The letter was submitted in a federal court case stemming from a lawsuit by advocacy groups challenging ICE’s practice of carrying out arrests inside immigration courts, which are run by the Justice Department. The arrests, part of President Trump’s crackdown on illegal immigration, have elicited criticism from advocates who say they punish those attempting to comply with the immigration process by attending their hearings. 

In September, Castel largely denied a motion from the groups challenging the courthouse arrests.

While they acknowledged that Castel relied in part on the May 2025 ICE memo in his ruling last year, the Justice Department lawyers said in their letter that the error does not affect their other arguments in support of the legality of the immigration court arrests.

In a statement Thursday, the Department of Homeland Security, which oversees ICE, said, “There is no change in policy.”

“We will continue to arrest illegal aliens at immigration courts following their proceedings,” the department added. “It is common sense to take them into custody following the completion of their removal proceedings. Nothing prohibits arresting a lawbreaker where you find them.”

Castel has not yet formally responded to the Justice Department’s admission. 

The New York Civil Liberties Union, which filed the lawsuit against ICE’s courthouse arrests on behalf of the advocacy groups, said the federal government’s admission had “far-reaching” consequences.

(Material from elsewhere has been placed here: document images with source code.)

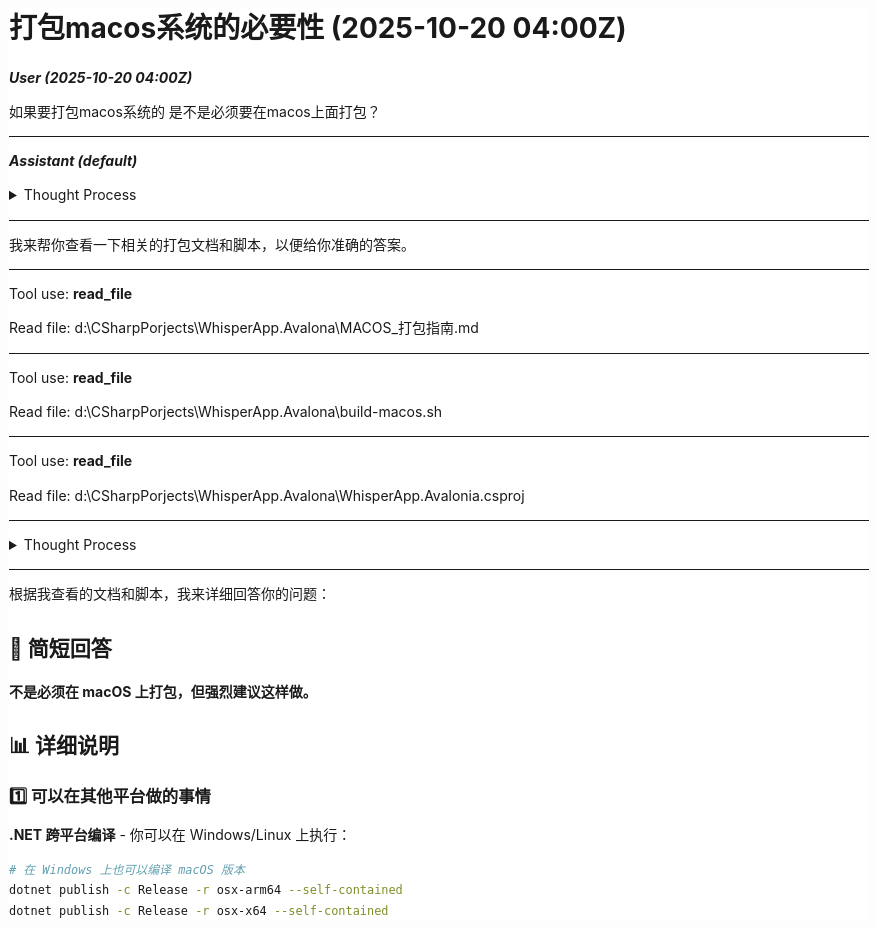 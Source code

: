



# 打包macos系统的必要性 (2025-10-20 04:00Z)

_**User (2025-10-20 04:00Z)**_

如果要打包macos系统的 是不是必须要在macos上面打包？

---

_**Assistant (default)**_

<think><details><summary>Thought Process</summary></details></think>

---

我来帮你查看一下相关的打包文档和脚本，以便给你准确的答案。

---

Tool use: **read_file**

Read file: d:\CSharpPorjects\WhisperApp.Avalona\MACOS_打包指南.md

---

Tool use: **read_file**

Read file: d:\CSharpPorjects\WhisperApp.Avalona\build-macos.sh

---

Tool use: **read_file**

Read file: d:\CSharpPorjects\WhisperApp.Avalona\WhisperApp.Avalonia.csproj

---

<think><details><summary>Thought Process</summary></details></think>

---

根据我查看的文档和脚本，我来详细回答你的问题：

## 🎯 简短回答

**不是必须在 macOS 上打包，但强烈建议这样做。**

## 📊 详细说明

### 1️⃣ 可以在其他平台做的事情

**.NET 跨平台编译** - 你可以在 Windows/Linux 上执行：

```bash
# 在 Windows 上也可以编译 macOS 版本
dotnet publish -c Release -r osx-arm64 --self-contained
dotnet publish -c Release -r osx-x64 --self-contained
```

“In the months since the Court relied on the government’s representation to deny Plaintiffs preliminary relief, Defendants have continued arresting noncitizens at their immigration court hearings, resulting in their detention—often in facilities hundreds of miles away,” the organization said in its own letter to Castel on Wednesday.

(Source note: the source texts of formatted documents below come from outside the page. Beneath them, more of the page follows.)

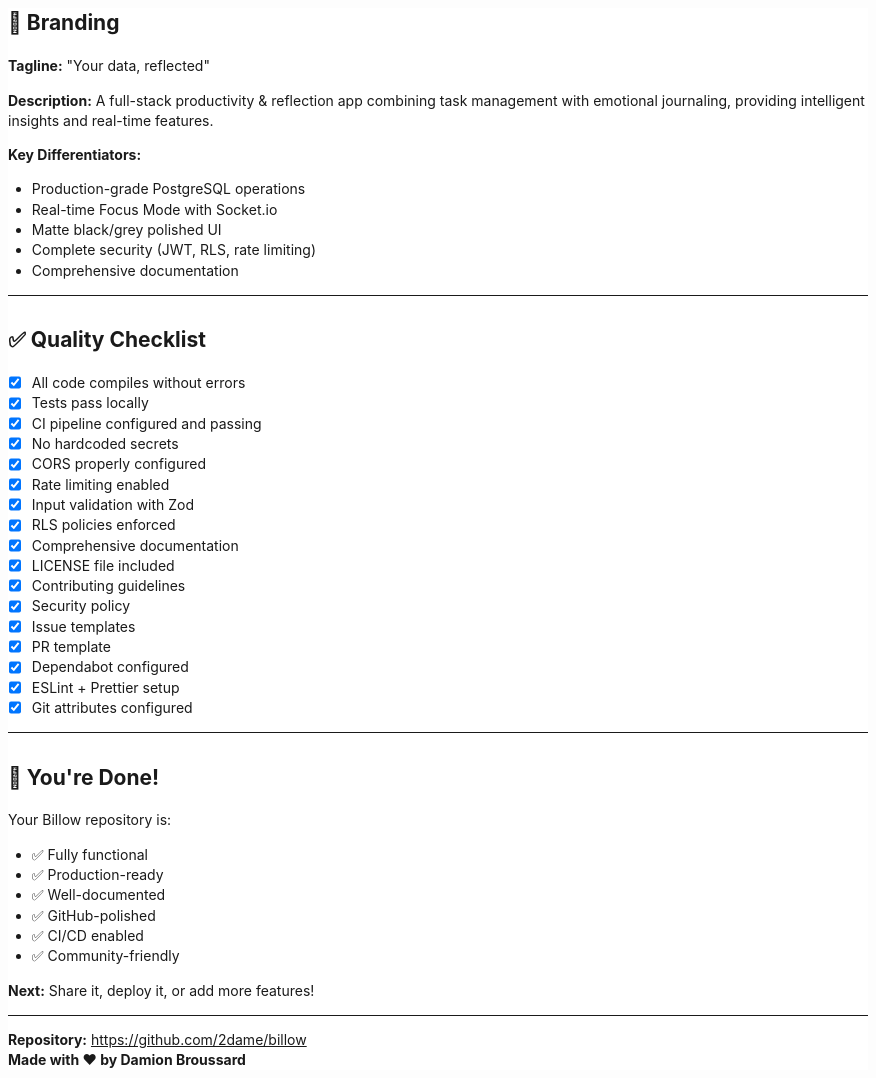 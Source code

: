 
## 🎨 Branding

**Tagline:** "Your data, reflected"

**Description:** A full-stack productivity & reflection app combining task management with emotional journaling, providing intelligent insights and real-time features.

**Key Differentiators:**
- Production-grade PostgreSQL operations
- Real-time Focus Mode with Socket.io
- Matte black/grey polished UI
- Complete security (JWT, RLS, rate limiting)
- Comprehensive documentation

---

## ✅ Quality Checklist

- [x] All code compiles without errors
- [x] Tests pass locally
- [x] CI pipeline configured and passing
- [x] No hardcoded secrets
- [x] CORS properly configured
- [x] Rate limiting enabled
- [x] Input validation with Zod
- [x] RLS policies enforced
- [x] Comprehensive documentation
- [x] LICENSE file included
- [x] Contributing guidelines
- [x] Security policy
- [x] Issue templates
- [x] PR template
- [x] Dependabot configured
- [x] ESLint + Prettier setup
- [x] Git attributes configured

---

## 🎉 You're Done!

Your Billow repository is:
- ✅ Fully functional
- ✅ Production-ready
- ✅ Well-documented
- ✅ GitHub-polished
- ✅ CI/CD enabled
- ✅ Community-friendly

**Next:** Share it, deploy it, or add more features!

---

**Repository:** https://github.com/2dame/billow  
**Made with ❤️ by Damion Broussard**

Arrests at immigration courthouses played out across the U.S. since the beginning of the Trump administration, as plainclothes federal agents carried out arrests in courthouse hallways in coordination with the Department of Homeland Security when asylum-seekers and immigrants went to the buildings for routine hearings.

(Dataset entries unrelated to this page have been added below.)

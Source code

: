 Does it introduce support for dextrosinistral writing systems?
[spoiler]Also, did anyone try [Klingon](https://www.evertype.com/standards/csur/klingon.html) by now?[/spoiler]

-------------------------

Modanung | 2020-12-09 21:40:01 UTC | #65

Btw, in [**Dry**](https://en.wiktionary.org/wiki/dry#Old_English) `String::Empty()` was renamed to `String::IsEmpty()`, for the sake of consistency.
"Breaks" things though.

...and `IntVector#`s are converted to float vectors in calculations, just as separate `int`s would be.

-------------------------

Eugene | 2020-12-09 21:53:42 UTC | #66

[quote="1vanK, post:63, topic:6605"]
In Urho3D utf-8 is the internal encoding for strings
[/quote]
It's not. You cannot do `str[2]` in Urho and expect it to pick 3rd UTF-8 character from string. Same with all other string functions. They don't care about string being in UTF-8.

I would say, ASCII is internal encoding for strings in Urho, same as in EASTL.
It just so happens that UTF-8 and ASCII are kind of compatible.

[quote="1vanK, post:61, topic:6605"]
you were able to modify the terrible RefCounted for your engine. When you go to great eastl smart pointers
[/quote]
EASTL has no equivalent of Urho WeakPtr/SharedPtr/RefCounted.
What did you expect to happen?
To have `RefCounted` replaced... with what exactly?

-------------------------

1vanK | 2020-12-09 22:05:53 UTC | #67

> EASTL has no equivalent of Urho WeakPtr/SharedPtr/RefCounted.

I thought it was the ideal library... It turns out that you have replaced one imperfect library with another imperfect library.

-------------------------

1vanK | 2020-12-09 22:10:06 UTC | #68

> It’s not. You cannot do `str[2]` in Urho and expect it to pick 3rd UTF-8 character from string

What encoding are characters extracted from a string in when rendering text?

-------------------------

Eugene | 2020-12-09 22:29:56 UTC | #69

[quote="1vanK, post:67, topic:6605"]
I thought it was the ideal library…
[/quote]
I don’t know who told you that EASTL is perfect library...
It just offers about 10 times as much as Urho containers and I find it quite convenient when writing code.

Typically, a judge would grant the government’s request to dismiss deportation proceedings against an immigrant while ICE officers wait nearby in the building to take them into custody. Once they are detained, they are moved to an expedited removal process.

According to a CBS News analysis last year, Manhattan’s immigration courts saw the most arrests of any major city in America.

The immigration courts were established in 1952, and operate under the Executive Office for Immigration Review, or EOIR, which the Justice Department controls, allowing the Attorney General to override judges decisions and hire or fire judges.

As of December, about 100 immigration judges have been fired nationally since the start of the Trump administration, and almost an equal number have taken early out options, retired, or resigned in the same time period.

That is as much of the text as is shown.